2. if: $\displaystyle x > y$ then $\displaystyle x^x>y^x$ and $\displaystyle x^y>y^y$ and it can be deduced that $\displaystyle x^x-y^x>x^y-y^y$

So if we change things around we get: $\displaystyle x^x-y^x>x^y-y^y\quad\rightarrow\quad x^x+y^y>x^y+y^x$

So that's true for $\displaystyle x>y$

if: $\displaystyle x=y$ then $\displaystyle x^x=x^y$ and $\displaystyle y^y=y^x$ so then $\displaystyle x^x +y^y=x^y+y^x$

So that's true for $\displaystyle x=y$

if: $\displaystyle x <y$ then $\displaystyle x^x<y^x$ and $\displaystyle x^y<y^y$ and it can be deduced that $\displaystyle y^y-x^y>y^x-x^x$

So if we change things around we get: $\displaystyle y^y-x^y>y^x-x^x\quad\rightarrow\quad y^y+x^x>y^x+x^y$

So it holds true in all cases.

3. Hello Quick,
Originally Posted by Quick
if: $\displaystyle x > y$ then $\displaystyle x^x>y^x$ and $\displaystyle x^y>y^y$ and it can be deduced that $\displaystyle x^x-y^x>x^y-y^y$
Huh ? How can this be deduced ?

You know that $\displaystyle x^x-y^x>0$ and $\displaystyle x^y-y^y>0$.

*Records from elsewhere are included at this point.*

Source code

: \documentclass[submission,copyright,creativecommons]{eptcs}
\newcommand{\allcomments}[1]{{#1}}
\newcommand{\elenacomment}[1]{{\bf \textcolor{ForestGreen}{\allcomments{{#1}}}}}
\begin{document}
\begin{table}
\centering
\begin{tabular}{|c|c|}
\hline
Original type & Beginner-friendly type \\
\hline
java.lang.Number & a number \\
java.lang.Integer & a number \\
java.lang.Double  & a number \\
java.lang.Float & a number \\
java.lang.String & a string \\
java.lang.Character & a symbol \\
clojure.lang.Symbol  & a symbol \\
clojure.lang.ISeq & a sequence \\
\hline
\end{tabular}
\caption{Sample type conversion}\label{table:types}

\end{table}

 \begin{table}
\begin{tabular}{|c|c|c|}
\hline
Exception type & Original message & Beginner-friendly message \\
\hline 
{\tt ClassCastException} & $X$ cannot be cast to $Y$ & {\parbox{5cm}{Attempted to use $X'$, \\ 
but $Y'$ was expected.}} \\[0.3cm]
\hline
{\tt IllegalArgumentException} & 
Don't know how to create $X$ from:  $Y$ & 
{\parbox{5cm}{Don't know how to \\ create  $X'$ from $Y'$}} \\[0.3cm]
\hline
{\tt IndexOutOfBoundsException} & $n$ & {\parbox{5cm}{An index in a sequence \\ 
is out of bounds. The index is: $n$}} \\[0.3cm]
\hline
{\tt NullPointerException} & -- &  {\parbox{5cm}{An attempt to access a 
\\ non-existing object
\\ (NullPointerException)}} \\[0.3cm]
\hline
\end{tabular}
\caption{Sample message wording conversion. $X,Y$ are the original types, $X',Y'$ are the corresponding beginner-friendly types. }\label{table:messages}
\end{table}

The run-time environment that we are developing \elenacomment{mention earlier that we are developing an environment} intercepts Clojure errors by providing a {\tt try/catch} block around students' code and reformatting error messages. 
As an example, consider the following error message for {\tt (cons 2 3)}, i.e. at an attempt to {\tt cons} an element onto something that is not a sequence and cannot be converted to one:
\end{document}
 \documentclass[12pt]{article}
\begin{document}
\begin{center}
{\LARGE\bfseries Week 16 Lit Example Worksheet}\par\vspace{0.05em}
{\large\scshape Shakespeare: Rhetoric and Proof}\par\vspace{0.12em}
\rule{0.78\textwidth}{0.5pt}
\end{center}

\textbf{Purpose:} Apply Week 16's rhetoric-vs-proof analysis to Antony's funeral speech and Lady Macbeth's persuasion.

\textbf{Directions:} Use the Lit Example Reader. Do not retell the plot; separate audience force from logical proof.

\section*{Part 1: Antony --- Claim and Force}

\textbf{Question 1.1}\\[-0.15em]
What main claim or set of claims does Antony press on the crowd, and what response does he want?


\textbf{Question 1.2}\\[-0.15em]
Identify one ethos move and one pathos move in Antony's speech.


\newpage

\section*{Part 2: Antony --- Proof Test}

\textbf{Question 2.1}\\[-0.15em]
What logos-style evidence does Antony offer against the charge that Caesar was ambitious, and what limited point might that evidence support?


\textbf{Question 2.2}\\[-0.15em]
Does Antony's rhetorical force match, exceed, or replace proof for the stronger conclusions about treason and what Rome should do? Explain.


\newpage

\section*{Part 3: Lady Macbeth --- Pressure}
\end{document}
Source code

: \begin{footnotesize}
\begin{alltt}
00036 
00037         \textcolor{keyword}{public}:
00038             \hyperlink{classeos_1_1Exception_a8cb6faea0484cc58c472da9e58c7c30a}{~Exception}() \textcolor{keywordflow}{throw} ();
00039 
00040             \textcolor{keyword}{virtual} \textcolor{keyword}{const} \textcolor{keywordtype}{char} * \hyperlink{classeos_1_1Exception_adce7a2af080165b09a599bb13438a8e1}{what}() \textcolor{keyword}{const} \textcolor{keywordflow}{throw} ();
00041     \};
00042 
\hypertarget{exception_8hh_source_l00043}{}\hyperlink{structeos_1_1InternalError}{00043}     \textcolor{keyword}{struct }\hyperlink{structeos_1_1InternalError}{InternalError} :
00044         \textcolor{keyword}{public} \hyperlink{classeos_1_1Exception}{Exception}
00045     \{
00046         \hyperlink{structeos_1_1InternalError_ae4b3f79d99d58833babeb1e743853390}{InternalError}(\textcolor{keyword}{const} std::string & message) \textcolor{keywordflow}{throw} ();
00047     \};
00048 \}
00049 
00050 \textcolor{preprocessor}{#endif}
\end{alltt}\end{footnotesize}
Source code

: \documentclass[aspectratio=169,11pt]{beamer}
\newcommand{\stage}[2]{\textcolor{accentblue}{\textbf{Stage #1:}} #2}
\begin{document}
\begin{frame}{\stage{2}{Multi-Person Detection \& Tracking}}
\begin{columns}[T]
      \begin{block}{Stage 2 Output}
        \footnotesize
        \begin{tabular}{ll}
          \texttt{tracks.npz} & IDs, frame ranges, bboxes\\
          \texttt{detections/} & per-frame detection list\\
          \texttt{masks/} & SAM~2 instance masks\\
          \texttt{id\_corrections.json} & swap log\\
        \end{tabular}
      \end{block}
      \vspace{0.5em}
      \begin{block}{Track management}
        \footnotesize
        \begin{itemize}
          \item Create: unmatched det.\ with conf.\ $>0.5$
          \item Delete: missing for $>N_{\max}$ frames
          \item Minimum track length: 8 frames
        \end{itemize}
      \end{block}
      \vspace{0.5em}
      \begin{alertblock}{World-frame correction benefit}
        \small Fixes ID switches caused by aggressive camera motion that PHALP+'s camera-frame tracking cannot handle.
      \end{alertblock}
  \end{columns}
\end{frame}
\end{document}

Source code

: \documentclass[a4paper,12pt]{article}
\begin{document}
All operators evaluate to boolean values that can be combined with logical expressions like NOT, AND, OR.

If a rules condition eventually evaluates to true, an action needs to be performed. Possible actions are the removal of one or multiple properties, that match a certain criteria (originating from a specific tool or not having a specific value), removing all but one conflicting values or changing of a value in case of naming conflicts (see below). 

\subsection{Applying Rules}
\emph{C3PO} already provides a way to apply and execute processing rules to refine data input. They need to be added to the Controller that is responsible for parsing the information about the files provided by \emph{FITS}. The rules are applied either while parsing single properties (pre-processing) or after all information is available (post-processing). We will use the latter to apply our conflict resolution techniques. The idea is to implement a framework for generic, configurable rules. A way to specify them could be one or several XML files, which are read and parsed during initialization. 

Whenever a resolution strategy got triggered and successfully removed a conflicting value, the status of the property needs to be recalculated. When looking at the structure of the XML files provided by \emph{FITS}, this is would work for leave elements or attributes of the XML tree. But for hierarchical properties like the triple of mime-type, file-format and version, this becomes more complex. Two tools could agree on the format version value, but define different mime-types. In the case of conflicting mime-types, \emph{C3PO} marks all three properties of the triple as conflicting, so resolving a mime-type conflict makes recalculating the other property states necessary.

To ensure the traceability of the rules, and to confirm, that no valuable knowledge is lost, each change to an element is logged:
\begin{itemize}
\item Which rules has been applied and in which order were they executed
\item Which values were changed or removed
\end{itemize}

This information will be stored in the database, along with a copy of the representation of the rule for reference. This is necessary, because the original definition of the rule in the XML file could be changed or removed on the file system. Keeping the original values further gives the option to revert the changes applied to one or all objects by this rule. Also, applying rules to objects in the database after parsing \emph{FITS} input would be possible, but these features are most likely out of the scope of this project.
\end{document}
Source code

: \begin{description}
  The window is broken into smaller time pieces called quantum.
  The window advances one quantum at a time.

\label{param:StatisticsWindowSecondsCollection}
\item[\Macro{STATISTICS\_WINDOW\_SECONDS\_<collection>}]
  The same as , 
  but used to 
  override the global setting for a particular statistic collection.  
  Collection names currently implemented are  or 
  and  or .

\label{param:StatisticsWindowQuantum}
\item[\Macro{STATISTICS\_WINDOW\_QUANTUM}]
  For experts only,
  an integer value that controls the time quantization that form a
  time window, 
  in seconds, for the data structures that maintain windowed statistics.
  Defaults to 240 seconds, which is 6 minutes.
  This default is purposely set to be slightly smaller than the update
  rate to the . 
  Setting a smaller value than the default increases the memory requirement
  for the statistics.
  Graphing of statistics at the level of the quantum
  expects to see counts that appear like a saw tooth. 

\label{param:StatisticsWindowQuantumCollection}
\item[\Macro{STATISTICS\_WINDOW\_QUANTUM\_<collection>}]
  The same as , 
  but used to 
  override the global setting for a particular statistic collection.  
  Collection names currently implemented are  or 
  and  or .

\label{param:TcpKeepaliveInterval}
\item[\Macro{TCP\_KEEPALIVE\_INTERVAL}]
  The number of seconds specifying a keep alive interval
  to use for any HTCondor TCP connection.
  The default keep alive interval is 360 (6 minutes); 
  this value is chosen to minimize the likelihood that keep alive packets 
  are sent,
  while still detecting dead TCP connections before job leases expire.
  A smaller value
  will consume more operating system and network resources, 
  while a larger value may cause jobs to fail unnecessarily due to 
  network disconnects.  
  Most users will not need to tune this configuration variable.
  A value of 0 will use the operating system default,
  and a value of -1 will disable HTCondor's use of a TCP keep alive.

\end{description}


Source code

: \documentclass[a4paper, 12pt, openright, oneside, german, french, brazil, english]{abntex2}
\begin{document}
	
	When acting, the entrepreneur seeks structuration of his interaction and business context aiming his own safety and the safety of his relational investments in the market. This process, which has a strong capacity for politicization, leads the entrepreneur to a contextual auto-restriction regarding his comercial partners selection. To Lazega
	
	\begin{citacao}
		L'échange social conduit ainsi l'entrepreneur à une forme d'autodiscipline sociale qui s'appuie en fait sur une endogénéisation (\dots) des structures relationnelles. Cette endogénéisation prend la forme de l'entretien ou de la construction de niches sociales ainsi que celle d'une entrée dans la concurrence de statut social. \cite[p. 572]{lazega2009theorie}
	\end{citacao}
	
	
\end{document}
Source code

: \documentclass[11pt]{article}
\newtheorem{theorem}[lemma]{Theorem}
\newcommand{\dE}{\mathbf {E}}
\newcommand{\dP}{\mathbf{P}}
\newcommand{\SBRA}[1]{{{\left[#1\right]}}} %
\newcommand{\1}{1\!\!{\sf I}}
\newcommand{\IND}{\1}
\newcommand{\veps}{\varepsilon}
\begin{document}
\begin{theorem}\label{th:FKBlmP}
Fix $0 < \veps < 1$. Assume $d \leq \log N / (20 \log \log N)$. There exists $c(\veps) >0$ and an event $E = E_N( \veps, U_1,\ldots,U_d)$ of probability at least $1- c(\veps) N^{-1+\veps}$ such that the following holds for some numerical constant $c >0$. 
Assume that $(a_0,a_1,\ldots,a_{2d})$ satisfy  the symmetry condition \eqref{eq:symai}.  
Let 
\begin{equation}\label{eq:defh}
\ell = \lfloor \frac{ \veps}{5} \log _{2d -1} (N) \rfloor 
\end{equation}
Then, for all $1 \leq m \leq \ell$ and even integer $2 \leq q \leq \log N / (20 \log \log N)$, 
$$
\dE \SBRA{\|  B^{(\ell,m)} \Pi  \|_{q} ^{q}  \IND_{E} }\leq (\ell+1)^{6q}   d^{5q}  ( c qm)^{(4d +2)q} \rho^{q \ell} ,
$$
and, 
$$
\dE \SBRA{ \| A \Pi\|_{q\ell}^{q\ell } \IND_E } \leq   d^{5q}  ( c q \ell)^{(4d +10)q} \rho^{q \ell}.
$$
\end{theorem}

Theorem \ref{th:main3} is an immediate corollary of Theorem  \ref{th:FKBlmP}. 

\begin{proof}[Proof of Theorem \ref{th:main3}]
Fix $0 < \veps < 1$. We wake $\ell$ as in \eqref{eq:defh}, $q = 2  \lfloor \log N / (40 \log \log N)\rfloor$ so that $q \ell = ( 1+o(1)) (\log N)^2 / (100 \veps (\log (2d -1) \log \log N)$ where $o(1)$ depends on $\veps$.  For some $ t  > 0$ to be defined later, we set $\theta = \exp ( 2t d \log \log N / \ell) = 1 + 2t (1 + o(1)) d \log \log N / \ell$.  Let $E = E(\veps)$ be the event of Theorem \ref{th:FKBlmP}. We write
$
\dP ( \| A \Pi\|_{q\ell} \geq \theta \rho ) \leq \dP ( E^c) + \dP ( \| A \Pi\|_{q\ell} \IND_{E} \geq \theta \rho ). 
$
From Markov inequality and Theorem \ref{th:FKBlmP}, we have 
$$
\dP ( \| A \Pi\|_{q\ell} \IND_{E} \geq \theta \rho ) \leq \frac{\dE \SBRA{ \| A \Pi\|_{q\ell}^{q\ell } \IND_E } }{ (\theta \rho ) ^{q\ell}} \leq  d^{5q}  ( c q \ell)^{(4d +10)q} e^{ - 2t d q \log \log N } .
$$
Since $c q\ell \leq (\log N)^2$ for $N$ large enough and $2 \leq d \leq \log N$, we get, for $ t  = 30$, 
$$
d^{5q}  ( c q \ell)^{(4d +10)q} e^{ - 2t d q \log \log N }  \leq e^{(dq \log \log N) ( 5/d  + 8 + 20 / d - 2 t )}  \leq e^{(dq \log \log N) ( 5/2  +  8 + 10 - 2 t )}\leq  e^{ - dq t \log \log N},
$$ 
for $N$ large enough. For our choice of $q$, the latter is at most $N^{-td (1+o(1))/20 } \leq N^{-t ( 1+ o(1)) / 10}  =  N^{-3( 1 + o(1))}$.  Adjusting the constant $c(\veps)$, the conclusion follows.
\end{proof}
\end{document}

Ok.. But if $\displaystyle a>0$ and $\displaystyle b>0$, does $\displaystyle a>b$ ???

4. Hello, Moo.

Originally Posted by Moo
Hello Quick,

Huh ? How can this be deduced ?

You know that $\displaystyle x^x-y^x>0$ and $\displaystyle x^y-y^y>0$.

Ok.. But if $\displaystyle a>0$ and $\displaystyle b>0$, does $\displaystyle a>b$ ???
let's say that: $\displaystyle a >b$

so let's take a look at: $\displaystyle a^m-b^m$

It can be expanded into: $\displaystyle (a-b)(a^{m-1}+a^{m-2}b+...+ab^{m-2}+b^{m-1})$

so let's take a look at: $\displaystyle a^n-b^n$

It can be expanded into: $\displaystyle (a-b)(a^{n-1}+a^{n-2}b+...+ab^{n-2}+b^{n-1})$

and let's say that: $\displaystyle m>n$

alright, now we want to know if the following is true: $\displaystyle a^m-b^m>a^n-b^n$

Well if we expand it: $\displaystyle (a-b)(a^{m-1}+a^{m-2}b+...+ab^{m-2}+b^{m-1})>(a-b)(a^{n-1}+a^{n-2}b+...+ab^{n-2}+b^{n-1})$

Then divide away (a-b) to get: $\displaystyle a^{m-1}+a^{m-2}b+...+ab^{m-2}+b^{m-1}>a^{n-1}+a^{n-2}b+...+ab^{n-2}+b^{n-1}$

and that expression is clearly true.

Therefore, it can be deduced that if $\displaystyle x>y$ then $\displaystyle x^x-y^x>x^y-y^y$

I understood that I had left that step rather vague before you posted. I was hoping that either the questioner would understand or someone else would pick it up and explain it in more detail.

It is impolite to make the assumption that there is no logic behind my statement, and it would have been best to either ask for my explanation or attempt a proof yourself.

5. Thank You so much!!! Nice and understandable proof!!!